[[ Input data, beginning ]]

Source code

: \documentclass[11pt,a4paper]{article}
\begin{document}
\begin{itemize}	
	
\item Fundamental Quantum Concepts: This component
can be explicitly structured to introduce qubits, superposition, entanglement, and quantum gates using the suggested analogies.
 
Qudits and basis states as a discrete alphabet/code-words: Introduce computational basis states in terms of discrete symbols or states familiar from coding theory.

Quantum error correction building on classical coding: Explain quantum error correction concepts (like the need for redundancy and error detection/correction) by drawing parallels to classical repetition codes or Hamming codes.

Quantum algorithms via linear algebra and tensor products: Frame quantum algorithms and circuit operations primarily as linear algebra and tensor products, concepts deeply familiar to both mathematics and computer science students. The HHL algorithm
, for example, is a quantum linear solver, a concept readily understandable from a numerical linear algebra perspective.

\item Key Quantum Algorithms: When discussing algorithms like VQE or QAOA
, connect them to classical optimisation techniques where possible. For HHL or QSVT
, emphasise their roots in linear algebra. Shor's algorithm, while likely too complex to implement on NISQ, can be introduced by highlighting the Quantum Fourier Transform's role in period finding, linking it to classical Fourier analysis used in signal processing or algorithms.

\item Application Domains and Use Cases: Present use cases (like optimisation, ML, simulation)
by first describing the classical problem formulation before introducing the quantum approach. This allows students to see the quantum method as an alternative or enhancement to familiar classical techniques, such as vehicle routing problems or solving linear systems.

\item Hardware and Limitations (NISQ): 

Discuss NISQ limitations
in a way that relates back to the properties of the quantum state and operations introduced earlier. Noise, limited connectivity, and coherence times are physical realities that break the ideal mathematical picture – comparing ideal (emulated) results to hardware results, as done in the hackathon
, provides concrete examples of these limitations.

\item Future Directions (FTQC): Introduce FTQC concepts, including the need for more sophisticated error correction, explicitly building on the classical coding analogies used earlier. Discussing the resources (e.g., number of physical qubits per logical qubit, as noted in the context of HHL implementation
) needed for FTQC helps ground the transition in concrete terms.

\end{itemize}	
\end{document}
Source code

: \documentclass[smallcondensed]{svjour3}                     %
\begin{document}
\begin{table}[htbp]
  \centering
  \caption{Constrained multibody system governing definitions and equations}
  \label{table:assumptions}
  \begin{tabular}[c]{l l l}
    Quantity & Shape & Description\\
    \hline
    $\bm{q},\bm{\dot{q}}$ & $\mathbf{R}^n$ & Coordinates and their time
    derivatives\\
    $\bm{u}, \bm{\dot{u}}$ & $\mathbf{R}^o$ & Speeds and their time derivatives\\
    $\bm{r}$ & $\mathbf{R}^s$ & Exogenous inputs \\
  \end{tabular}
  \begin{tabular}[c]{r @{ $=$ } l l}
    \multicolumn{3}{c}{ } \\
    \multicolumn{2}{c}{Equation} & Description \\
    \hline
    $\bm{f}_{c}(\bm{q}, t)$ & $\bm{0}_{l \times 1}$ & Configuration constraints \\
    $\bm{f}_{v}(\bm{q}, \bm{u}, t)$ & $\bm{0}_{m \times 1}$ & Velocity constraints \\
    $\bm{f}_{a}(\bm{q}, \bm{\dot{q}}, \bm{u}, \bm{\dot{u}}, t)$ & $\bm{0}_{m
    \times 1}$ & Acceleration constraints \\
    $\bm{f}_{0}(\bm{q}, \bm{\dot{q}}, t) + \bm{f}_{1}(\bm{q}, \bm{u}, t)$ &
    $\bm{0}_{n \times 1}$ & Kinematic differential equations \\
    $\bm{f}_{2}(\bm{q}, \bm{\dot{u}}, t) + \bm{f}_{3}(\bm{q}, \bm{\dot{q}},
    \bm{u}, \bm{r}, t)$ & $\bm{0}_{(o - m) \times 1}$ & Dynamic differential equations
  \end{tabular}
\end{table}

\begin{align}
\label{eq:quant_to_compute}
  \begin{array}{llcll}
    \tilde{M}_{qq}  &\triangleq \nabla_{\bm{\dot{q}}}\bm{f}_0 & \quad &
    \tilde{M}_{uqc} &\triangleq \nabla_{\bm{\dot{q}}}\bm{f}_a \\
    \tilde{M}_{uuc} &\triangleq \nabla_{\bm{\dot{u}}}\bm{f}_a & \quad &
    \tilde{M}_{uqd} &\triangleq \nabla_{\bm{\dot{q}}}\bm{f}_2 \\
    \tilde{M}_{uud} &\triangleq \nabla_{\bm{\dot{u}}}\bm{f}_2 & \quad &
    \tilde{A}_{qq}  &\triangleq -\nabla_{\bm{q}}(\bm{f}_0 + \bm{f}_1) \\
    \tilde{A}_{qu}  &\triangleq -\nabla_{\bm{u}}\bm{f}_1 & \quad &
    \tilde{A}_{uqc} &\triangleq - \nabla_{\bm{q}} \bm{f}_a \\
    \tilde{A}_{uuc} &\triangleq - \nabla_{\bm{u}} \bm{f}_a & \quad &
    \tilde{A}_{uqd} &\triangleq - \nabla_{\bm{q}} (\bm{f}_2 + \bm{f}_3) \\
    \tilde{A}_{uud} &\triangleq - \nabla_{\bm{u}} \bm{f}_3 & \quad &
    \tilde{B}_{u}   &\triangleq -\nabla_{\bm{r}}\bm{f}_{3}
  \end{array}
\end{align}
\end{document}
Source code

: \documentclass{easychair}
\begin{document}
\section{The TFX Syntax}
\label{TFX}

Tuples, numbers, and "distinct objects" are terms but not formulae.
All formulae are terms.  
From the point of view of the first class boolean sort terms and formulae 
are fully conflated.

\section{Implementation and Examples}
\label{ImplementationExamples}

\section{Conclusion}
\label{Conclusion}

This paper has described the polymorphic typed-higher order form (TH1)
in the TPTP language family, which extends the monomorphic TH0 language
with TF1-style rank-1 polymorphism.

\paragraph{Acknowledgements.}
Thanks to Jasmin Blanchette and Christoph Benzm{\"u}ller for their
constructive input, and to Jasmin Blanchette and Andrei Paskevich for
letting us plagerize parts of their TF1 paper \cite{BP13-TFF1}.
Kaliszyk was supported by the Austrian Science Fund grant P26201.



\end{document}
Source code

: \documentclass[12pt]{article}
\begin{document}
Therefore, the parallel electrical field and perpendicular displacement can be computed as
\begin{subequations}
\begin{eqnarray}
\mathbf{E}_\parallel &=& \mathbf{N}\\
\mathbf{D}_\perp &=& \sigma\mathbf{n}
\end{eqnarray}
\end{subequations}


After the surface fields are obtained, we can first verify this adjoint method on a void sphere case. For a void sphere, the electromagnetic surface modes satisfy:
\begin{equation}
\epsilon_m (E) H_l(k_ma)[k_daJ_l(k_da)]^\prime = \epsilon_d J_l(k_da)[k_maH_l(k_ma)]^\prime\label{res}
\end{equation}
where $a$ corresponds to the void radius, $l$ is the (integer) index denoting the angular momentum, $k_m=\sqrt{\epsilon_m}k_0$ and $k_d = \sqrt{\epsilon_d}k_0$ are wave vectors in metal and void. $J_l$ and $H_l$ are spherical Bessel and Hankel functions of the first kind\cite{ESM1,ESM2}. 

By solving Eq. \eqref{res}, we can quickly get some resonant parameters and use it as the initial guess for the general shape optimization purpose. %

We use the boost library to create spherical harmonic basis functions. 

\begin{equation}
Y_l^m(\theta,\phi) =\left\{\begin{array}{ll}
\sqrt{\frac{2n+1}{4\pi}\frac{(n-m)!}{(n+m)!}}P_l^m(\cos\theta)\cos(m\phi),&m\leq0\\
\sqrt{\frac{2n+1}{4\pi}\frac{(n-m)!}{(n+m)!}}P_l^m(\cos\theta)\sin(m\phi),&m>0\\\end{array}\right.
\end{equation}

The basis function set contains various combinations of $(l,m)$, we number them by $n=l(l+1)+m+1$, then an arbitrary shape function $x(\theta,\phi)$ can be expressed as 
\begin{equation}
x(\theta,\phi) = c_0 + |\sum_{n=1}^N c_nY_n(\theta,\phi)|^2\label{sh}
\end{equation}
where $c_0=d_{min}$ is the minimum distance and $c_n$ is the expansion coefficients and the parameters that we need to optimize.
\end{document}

[[ Input data, end ]]
[[ Input data, beginning ]]

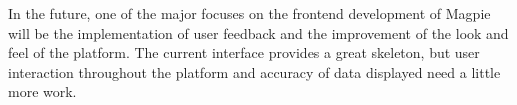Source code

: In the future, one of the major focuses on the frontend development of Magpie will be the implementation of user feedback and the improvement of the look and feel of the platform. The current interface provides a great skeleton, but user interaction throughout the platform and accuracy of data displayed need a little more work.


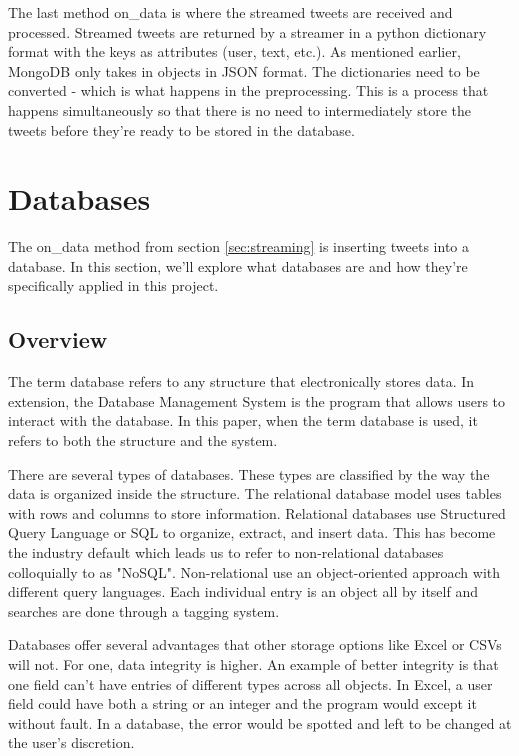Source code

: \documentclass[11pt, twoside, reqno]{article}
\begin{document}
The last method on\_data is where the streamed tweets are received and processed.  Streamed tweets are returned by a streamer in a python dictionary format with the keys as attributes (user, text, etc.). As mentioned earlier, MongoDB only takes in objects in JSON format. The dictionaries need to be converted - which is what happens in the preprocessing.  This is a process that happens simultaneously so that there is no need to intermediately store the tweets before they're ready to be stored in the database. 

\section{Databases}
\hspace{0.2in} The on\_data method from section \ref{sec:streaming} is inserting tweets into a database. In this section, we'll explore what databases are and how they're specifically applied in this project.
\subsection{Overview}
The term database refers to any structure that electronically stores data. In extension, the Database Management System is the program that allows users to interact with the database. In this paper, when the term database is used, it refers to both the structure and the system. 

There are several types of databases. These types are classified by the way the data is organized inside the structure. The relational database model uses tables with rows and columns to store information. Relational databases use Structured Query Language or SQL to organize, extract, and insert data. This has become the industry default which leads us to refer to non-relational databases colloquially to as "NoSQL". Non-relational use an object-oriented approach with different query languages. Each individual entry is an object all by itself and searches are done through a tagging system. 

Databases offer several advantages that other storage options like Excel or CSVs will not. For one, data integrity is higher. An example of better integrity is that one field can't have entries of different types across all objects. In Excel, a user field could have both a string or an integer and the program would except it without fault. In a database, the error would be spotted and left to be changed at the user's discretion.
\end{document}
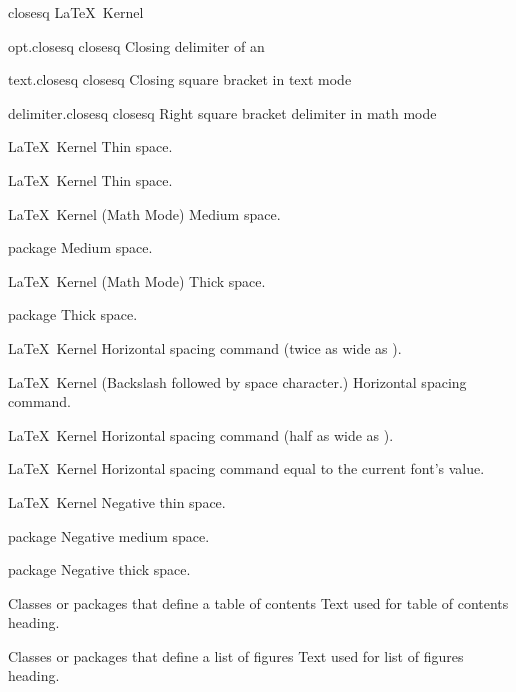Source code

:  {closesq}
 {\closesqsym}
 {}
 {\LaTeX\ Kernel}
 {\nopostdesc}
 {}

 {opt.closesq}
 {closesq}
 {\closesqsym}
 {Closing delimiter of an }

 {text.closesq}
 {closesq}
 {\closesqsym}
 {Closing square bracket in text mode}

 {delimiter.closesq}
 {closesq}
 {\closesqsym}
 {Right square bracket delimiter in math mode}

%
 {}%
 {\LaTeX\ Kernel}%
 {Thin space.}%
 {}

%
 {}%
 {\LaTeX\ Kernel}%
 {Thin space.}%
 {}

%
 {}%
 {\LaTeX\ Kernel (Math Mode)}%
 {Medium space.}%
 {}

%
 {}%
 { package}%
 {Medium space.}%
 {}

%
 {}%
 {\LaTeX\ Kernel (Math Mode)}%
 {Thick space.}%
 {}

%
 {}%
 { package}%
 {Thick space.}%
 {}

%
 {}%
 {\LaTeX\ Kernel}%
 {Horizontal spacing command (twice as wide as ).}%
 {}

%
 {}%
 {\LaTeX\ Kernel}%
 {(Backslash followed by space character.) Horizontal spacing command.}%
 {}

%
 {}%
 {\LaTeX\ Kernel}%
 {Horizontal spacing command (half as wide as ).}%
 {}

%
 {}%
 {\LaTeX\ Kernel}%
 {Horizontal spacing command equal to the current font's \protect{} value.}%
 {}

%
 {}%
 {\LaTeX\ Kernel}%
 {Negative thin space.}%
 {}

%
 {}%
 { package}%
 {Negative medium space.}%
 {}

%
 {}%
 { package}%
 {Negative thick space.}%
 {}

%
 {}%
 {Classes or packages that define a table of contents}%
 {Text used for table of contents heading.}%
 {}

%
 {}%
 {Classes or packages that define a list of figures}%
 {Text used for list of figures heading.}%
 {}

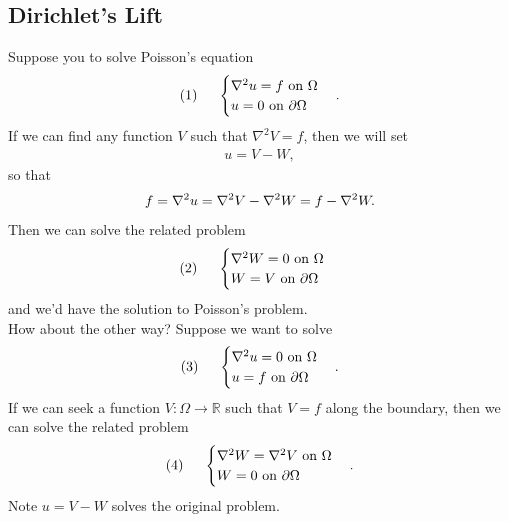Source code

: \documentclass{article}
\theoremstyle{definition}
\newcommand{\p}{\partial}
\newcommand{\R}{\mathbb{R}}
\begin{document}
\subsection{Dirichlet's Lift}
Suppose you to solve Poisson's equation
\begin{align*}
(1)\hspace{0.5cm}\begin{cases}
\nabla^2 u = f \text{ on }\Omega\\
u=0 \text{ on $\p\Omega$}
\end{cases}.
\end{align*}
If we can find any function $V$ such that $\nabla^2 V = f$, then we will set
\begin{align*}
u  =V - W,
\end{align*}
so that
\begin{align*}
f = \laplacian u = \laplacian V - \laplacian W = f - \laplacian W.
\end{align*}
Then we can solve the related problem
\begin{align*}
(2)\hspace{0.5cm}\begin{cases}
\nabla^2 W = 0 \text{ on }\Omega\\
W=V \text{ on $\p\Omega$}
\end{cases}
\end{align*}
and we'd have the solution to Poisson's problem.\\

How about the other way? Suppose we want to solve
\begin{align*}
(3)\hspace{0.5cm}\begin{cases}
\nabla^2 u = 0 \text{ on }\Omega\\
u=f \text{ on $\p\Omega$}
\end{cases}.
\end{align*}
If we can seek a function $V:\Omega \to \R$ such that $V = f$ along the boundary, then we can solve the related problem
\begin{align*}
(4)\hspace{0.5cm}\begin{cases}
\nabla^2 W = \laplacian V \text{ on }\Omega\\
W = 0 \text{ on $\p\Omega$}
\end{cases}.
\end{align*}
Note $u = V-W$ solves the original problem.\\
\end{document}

[[ Input data, end ]]
[[ Input data, beginning ]]

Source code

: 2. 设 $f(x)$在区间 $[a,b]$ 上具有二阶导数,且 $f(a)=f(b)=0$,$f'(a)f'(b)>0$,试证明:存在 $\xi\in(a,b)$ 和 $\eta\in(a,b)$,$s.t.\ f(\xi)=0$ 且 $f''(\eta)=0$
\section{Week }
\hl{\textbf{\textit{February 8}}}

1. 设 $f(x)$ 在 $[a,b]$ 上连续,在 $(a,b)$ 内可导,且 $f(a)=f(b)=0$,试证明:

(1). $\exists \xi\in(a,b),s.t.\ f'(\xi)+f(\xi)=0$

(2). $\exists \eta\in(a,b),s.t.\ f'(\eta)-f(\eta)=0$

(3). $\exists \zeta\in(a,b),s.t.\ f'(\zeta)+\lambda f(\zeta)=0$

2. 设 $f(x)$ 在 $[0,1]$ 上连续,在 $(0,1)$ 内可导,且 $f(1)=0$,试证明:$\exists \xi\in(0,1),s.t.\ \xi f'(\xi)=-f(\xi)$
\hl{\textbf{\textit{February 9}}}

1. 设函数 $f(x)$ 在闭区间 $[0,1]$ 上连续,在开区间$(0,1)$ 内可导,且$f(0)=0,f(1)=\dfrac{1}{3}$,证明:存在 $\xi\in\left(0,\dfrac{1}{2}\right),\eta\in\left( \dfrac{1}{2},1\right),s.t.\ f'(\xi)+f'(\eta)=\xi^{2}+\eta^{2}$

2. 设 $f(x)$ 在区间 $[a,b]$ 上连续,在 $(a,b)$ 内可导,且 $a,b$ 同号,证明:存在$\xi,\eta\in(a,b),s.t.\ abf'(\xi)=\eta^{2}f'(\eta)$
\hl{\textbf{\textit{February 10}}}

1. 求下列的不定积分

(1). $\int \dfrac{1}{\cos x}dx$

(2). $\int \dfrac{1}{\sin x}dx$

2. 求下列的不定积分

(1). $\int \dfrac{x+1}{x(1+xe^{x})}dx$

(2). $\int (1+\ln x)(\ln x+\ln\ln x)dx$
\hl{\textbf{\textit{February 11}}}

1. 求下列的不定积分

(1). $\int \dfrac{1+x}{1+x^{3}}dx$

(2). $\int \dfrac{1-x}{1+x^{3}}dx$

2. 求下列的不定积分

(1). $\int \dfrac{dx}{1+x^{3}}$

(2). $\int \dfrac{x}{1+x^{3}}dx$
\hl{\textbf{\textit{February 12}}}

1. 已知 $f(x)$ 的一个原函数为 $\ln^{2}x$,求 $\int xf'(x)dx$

[[ Input data, end ]]

■ About this exercise
Write only the number of lines in the data where the word "derivatives" occurs.

■ Worked solution
2